Das sind interessante Fragen und ich wage mal eine Antwort aus meiner persönlichen Sicht.Salmacis hat geschrieben: Mo 26. Dez 2022, 01:09 Wäre eine Transition denn noch nötig, wenn es gar keine Geschlechterrollen gäbe? Kommt der Wunsch nach körperlicher Anpassung nur durch den gesellschaftlichen Druck auf eine trans Person? Gäbe es denn dann überhaupt noch Transidentität? Fragen über Fragen und keine Antwort in Sicht weil alles nur Theorie ist![]()
Für mich war immer die weibliche Geschlechterrolle interessant, also meine Rolle in der Gesellschaft, nicht so sehr das Körperliche. Als Mann habe ich mich immer unwohl und fehl am Platze gefühlt, weil ich als mentale Frau diese Rolle nicht wirklich ausfüllen konnte. Irgendwann habe ich es geschafft, die Seiten zu wechseln und nun war der gesellschaftliche Druck vorhanden, auch meinen Körper anzupassen, zumindest soweit das außen sichtbar ist (Busen, Haare Bart).

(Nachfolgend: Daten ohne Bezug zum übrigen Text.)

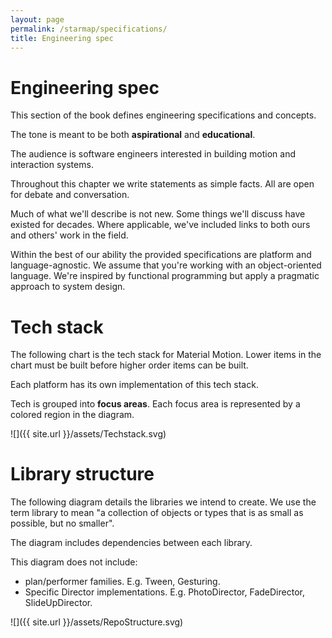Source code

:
```yaml
---
layout: page
permalink: /starmap/specifications/
title: Engineering spec
---
```


# Engineering spec

This section of the book defines engineering specifications and concepts.

The tone is meant to be both **aspirational** and **educational**.

The audience is software engineers interested in building motion and interaction systems.

Throughout this chapter we write statements as simple facts. All are open for debate and conversation.

Much of what we'll describe is not new. Some things we'll discuss have existed for decades. Where applicable, we've included links to both ours and others' work in the field.

Within the best of our ability the provided specifications are platform and language-agnostic. We assume that you're working with an object-oriented language. We're inspired by functional programming but apply a pragmatic approach to system design.

# Tech stack

The following chart is the tech stack for Material Motion. Lower items in the chart must be built before higher order items can be built.

Each platform has its own implementation of this tech stack.

Tech is grouped into **focus areas**. Each focus area is represented by a colored region in the diagram.

![]({{ site.url }}/assets/Techstack.svg)

# Library structure

The following diagram details the libraries we intend to create. We use the term library to mean "a collection of objects or types that is as small as possible, but no smaller".

The diagram includes dependencies between each library.

This diagram does not include:

- plan/performer families. E.g. Tween, Gesturing.
- Specific Director implementations. E.g. PhotoDirector, FadeDirector, SlideUpDirector.

![]({{ site.url }}/assets/RepoStructure.svg)

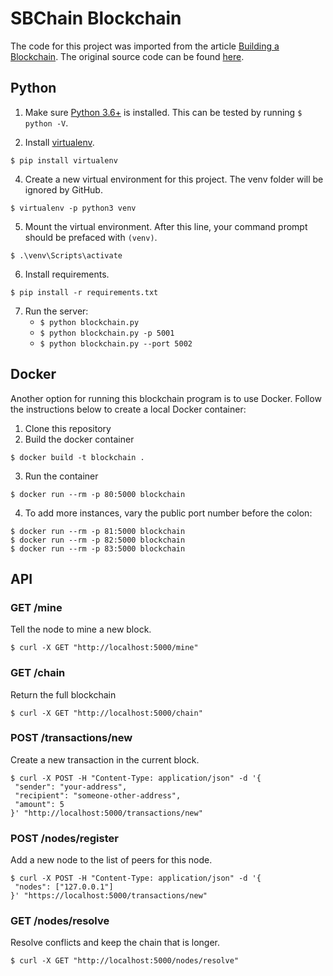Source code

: # SBChain Blockchain

The code for this project was imported from the article [Building a Blockchain](https://medium.com/p/117428612f46). The original source code can be found [here](https://github.com/dvf/blockchain).

## Python

1. Make sure [Python 3.6+](https://www.python.org/downloads/) is installed. This can be tested by running `$ python -V`.

2. Install [virtualenv](https://virtualenv.pypa.io/en/stable/installation/).
```
$ pip install virtualenv 
```

4. Create a new virtual environment for this project. The venv folder will be ignored by GitHub.
```
$ virtualenv -p python3 venv
```

5. Mount the virtual environment. After this line, your command prompt should be prefaced with ```(venv)```.
```
$ .\venv\Scripts\activate
```

6. Install requirements.
```
$ pip install -r requirements.txt
``` 

7. Run the server:
    * `$ python blockchain.py` 
    * `$ python blockchain.py -p 5001`
    * `$ python blockchain.py --port 5002`
    
## Docker

Another option for running this blockchain program is to use Docker.  Follow the instructions below to create a local Docker container:

1. Clone this repository
2. Build the docker container

```
$ docker build -t blockchain .
```

3. Run the container

```
$ docker run --rm -p 80:5000 blockchain
```

4. To add more instances, vary the public port number before the colon:

```
$ docker run --rm -p 81:5000 blockchain
$ docker run --rm -p 82:5000 blockchain
$ docker run --rm -p 83:5000 blockchain
```

## API

### GET /mine
Tell the node to mine a new block.
```
$ curl -X GET "http://localhost:5000/mine"
```
### GET /chain
Return the full blockchain
```
$ curl -X GET "http://localhost:5000/chain"
```
### POST /transactions/new
Create a new transaction in the current block.
```
$ curl -X POST -H "Content-Type: application/json" -d '{  
 "sender": "your-address",  
 "recipient": "someone-other-address",  
 "amount": 5  
}' "http://localhost:5000/transactions/new"
```
### POST /nodes/register
Add a new node to the list of peers for this node.
```
$ curl -X POST -H "Content-Type: application/json" -d '{
 "nodes": ["127.0.0.1"]
}' "https://localhost:5000/transactions/new"
```
### GET /nodes/resolve
Resolve conflicts and keep the chain that is longer.
```
$ curl -X GET "http://localhost:5000/nodes/resolve"
```
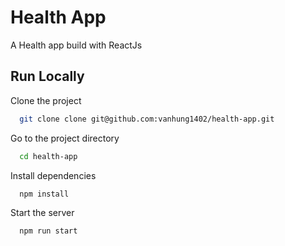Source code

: 
# Health App

A Health app build with ReactJs




## Run Locally

Clone the project

```bash
  git clone clone git@github.com:vanhung1402/health-app.git
```

Go to the project directory

```bash
  cd health-app
```

Install dependencies

```bash
  npm install
```

Start the server

```bash
  npm run start
```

Gäbe es noch Transidentität, wenn das nicht so wäre? Ich denke ja, denn wir können bei allen gesellschaftlichen Veränderungen die Biologie nicht außer Acht lassen. Einerseits hat die Biologie zu all diesen gesellschaftlichen Normen geführt, andererseits ist Transidentität etwas, das in unseren Köpfen stattfindet. Unsrere Geschlechtsidentität (Kopf) passt nicht zum Körper. Selbst wenn alles Äußerliche passen würde, nicht. Jetzt kommt die Aufregerbehauptung, die ich mit meiner eigenen Erfahrung belegen kann: solange wir einen männlichen Testostronspiegel (Körper, Biologie) haben, werden wir mit unserer weiblichen Geschlechtsidentität (Kopf) nicht im Reinen sein. Das habe ich mit der HET erfahren: nach drei Monaten war das Testo runter und mir ging es zum ersten Mal im Leben wirklich gut. Seitdem bin ich ausgeglichen und nach einigen persönlichen Entwicklungen in meiner Mitte angekommen. Das äußerliche Leben in der weiblichen Rolle allein hätte das bei mir nicht bewirkt.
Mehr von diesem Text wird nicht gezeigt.